* **YOUR INSTRUCTIONS**: From the records, return each line that has the word "displaystyle" in it.

# # # #

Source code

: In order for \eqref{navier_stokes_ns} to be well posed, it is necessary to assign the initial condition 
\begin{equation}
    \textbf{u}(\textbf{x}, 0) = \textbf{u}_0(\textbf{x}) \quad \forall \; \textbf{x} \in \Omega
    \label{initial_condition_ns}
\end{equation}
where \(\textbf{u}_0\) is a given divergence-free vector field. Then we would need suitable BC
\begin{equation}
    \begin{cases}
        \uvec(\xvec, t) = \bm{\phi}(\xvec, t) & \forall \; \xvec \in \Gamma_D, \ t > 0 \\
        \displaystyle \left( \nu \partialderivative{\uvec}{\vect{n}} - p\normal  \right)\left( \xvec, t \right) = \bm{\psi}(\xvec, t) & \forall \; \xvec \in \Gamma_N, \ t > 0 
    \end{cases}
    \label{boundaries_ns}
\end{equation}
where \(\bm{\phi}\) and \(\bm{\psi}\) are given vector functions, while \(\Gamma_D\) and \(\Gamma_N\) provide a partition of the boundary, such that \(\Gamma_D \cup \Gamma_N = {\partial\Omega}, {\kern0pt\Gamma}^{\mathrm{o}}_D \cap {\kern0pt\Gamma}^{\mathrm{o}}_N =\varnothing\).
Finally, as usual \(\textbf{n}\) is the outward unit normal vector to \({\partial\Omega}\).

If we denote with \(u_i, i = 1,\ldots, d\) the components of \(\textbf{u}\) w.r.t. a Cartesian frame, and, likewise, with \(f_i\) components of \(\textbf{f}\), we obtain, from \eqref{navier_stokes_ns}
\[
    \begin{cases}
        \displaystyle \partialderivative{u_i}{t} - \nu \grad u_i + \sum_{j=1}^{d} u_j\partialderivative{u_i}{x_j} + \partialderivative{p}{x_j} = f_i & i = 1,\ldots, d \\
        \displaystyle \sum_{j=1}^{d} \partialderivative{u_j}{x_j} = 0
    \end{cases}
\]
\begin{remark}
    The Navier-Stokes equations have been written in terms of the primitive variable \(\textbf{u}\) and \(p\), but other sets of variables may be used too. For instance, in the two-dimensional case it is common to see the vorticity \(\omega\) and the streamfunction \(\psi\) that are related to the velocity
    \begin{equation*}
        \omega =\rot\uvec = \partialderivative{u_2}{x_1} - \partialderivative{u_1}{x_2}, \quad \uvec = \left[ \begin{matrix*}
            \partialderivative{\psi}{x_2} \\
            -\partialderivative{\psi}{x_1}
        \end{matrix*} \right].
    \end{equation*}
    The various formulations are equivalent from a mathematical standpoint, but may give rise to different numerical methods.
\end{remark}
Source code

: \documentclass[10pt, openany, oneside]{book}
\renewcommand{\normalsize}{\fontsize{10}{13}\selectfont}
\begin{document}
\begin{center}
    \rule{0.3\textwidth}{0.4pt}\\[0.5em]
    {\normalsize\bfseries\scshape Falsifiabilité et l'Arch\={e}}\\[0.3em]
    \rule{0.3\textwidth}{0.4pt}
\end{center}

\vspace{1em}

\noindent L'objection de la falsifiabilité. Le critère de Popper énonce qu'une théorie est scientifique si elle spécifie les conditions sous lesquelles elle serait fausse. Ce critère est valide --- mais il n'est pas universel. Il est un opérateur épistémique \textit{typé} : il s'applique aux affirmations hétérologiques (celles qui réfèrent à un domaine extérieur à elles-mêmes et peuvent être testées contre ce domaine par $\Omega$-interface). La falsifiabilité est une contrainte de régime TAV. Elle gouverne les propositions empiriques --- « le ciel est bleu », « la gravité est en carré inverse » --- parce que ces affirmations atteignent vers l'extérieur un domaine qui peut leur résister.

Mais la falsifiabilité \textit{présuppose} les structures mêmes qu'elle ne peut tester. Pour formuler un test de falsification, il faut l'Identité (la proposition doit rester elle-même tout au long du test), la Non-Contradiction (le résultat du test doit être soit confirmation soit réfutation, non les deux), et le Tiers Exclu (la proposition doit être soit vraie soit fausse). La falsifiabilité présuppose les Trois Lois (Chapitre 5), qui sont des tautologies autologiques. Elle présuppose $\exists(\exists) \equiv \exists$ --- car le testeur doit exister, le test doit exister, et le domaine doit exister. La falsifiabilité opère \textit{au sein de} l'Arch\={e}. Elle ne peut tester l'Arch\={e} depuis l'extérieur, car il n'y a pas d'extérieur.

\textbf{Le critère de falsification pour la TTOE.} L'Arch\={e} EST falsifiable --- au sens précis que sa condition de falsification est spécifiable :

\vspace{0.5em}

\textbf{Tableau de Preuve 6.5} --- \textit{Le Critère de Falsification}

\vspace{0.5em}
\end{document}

# # # #

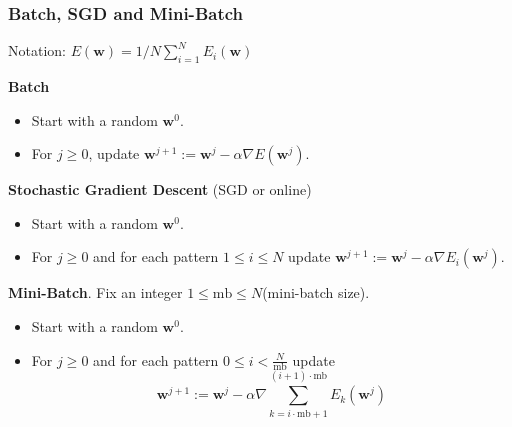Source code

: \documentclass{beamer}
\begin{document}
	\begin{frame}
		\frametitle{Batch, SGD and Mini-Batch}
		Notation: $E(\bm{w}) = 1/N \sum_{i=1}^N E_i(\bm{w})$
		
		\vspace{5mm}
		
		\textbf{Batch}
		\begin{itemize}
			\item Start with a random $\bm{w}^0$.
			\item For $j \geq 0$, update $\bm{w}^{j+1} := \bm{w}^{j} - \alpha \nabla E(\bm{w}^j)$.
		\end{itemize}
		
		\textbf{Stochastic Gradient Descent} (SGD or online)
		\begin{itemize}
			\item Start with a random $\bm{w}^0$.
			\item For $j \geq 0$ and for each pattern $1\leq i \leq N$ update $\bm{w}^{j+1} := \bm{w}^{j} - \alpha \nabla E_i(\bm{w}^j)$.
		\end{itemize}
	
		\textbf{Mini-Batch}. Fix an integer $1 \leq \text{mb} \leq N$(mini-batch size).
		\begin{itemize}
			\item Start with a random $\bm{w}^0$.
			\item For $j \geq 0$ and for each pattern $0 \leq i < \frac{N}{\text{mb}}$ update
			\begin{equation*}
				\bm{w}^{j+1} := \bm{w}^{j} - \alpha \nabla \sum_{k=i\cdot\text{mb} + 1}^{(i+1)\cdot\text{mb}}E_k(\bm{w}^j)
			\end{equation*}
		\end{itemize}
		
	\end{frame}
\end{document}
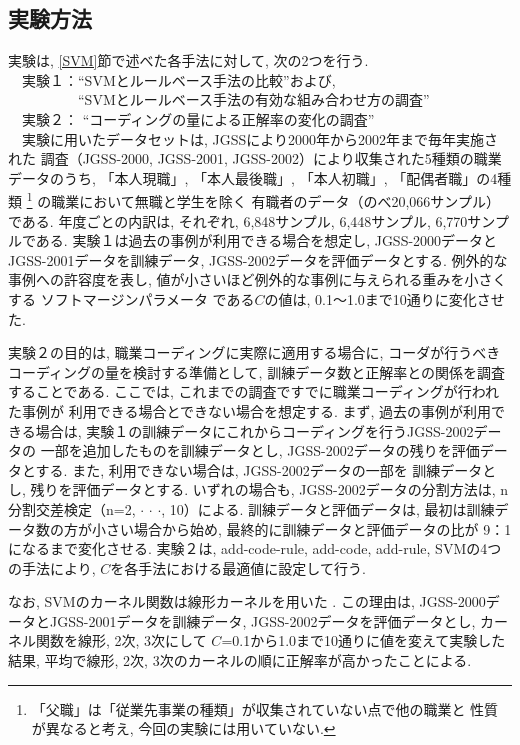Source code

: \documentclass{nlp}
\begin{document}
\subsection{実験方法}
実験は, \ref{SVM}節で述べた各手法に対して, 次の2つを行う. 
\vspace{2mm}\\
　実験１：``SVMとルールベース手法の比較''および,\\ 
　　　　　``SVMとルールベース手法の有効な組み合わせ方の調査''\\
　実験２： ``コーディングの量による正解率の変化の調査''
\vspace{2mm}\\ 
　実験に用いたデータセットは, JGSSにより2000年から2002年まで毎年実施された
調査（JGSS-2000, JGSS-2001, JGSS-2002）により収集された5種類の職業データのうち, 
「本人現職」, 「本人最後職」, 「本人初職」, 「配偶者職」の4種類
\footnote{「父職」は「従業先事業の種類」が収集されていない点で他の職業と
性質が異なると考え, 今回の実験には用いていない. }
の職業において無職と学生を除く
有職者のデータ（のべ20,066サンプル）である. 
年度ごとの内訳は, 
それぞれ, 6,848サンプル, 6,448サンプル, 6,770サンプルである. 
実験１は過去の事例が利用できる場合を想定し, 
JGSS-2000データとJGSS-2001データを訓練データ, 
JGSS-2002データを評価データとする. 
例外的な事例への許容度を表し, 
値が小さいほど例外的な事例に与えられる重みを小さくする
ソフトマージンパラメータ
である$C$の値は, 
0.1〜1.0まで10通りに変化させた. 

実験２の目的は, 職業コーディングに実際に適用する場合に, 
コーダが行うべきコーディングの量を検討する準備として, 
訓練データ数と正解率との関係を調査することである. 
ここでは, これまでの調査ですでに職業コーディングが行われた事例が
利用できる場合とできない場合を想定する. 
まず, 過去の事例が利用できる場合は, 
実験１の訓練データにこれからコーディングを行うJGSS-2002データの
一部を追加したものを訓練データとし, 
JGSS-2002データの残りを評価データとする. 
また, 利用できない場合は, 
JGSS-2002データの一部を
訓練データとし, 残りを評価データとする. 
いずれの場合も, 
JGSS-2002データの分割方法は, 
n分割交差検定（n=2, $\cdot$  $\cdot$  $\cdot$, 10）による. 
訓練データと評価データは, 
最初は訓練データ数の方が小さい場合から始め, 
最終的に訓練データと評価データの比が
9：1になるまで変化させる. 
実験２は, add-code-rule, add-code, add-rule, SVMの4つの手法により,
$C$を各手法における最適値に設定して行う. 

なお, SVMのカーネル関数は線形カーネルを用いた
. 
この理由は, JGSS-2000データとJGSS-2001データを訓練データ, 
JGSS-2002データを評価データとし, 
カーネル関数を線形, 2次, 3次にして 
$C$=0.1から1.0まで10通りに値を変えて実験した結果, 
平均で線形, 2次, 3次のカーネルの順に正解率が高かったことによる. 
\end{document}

# # # #

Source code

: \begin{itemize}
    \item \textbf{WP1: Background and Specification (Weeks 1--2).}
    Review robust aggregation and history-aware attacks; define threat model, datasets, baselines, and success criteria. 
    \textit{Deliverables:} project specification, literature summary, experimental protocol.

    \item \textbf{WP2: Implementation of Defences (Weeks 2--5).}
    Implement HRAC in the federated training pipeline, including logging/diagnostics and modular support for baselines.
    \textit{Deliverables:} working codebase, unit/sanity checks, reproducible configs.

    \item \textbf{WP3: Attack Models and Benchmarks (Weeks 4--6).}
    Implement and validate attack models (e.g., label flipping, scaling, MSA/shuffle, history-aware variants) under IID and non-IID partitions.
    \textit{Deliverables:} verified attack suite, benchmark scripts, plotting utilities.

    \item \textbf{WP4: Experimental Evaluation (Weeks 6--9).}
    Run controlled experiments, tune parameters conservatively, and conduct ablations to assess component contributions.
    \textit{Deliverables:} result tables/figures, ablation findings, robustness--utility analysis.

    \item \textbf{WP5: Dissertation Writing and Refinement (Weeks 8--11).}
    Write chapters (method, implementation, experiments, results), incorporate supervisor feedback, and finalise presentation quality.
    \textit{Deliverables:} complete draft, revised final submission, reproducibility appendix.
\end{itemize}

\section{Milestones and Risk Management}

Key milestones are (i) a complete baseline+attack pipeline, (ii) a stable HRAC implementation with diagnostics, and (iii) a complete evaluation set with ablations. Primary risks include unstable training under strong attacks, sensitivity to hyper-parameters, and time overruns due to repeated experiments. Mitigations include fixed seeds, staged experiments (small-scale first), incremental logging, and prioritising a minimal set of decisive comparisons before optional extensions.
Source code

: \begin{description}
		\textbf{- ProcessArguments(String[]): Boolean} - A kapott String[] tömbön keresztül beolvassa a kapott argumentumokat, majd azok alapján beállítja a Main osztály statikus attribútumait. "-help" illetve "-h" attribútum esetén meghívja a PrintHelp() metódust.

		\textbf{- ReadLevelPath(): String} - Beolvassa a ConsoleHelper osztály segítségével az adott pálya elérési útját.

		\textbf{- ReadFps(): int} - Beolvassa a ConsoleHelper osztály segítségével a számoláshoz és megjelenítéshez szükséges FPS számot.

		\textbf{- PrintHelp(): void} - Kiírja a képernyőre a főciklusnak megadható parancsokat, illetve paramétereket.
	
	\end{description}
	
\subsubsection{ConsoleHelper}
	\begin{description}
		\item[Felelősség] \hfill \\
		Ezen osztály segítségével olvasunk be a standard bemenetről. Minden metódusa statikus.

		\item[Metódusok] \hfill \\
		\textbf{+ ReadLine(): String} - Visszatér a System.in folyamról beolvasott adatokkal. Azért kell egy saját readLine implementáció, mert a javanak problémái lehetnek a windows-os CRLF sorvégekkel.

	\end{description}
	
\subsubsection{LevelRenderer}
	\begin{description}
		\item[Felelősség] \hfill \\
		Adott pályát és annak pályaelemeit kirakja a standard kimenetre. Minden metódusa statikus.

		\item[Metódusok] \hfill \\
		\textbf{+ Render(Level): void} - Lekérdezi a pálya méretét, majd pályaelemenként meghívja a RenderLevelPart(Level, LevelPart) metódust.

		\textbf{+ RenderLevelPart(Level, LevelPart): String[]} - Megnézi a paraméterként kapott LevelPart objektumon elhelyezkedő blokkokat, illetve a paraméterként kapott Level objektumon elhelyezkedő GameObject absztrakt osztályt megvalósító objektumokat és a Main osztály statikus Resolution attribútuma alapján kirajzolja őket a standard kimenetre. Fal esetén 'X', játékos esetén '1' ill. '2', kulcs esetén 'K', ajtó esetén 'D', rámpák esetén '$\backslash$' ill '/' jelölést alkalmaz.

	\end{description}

# # # #

* **WRITTEN RESPONSE**:
        \displaystyle \left( \nu \partialderivative{\uvec}{\vect{n}} - p\normal  \right)\left( \xvec, t \right) = \bm{\psi}(\xvec, t) & \forall \; \xvec \in \Gamma_N, \ t > 0 
        \displaystyle \partialderivative{u_i}{t} - \nu \grad u_i + \sum_{j=1}^{d} u_j\partialderivative{u_i}{x_j} + \partialderivative{p}{x_j} = f_i & i = 1,\ldots, d \\
        \displaystyle \sum_{j=1}^{d} \partialderivative{u_j}{x_j} = 0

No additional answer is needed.